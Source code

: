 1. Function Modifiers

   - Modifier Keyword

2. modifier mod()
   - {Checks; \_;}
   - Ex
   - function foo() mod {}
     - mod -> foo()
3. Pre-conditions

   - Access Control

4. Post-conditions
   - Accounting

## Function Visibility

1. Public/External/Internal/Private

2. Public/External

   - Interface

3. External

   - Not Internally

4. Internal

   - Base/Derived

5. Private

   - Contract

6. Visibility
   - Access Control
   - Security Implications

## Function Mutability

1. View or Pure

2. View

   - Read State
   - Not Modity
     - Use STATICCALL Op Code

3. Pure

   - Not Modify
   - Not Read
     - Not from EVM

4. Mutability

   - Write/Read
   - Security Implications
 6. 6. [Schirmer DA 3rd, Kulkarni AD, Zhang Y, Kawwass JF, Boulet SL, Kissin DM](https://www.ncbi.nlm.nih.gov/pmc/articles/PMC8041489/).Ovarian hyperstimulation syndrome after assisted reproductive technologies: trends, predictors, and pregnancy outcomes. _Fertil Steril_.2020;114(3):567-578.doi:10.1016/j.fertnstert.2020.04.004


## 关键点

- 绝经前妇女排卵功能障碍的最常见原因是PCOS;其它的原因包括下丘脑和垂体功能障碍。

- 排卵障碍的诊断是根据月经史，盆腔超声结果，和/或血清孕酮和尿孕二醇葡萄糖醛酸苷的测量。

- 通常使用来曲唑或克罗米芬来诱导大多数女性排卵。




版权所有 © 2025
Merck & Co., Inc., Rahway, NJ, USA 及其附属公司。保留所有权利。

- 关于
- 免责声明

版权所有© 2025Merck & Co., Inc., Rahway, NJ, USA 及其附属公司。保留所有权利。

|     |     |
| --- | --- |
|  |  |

============================================================

• **Task directions**:
The records need to be set down again without a single difference.

• **Written reply**:
Source code

: 1. Function Modifiers

   - Modifier Keyword

2. modifier mod()
   - {Checks; \_;}
   - Ex
   - function foo() mod {}
     - mod -> foo()
3. Pre-conditions

   - Access Control

4. Post-conditions
   - Accounting

## Function Visibility

1. Public/External/Internal/Private

2. Public/External

   - Interface

3. External

   - Not Internally

4. Internal

   - Base/Derived

5. Private

   - Contract

6. Visibility
   - Access Control
   - Security Implications

## Function Mutability

1. View or Pure

2. View

   - Read State
   - Not Modity
     - Use STATICCALL Op Code

3. Pure

   - Not Modify
   - Not Read
     - Not from EVM

4. Mutability

   - Write/Read
   - Security Implications
 6. 6. [Schirmer DA 3rd, Kulkarni AD, Zhang Y, Kawwass JF, Boulet SL, Kissin DM](https://www.ncbi.nlm.nih.gov/pmc/articles/PMC8041489/).Ovarian hyperstimulation syndrome after assisted reproductive technologies: trends, predictors, and pregnancy outcomes. _Fertil Steril_.2020;114(3):567-578.doi:10.1016/j.fertnstert.2020.04.004


## 关键点

- 绝经前妇女排卵功能障碍的最常见原因是PCOS;其它的原因包括下丘脑和垂体功能障碍。

- 排卵障碍的诊断是根据月经史，盆腔超声结果，和/或血清孕酮和尿孕二醇葡萄糖醛酸苷的测量。

- 通常使用来曲唑或克罗米芬来诱导大多数女性排卵。




版权所有 © 2025
Merck & Co., Inc., Rahway, NJ, USA 及其附属公司。保留所有权利。

- 关于
- 免责声明

版权所有© 2025Merck & Co., Inc., Rahway, NJ, USA 及其附属公司。保留所有权利。

|     |     |
| --- | --- |
|  |  |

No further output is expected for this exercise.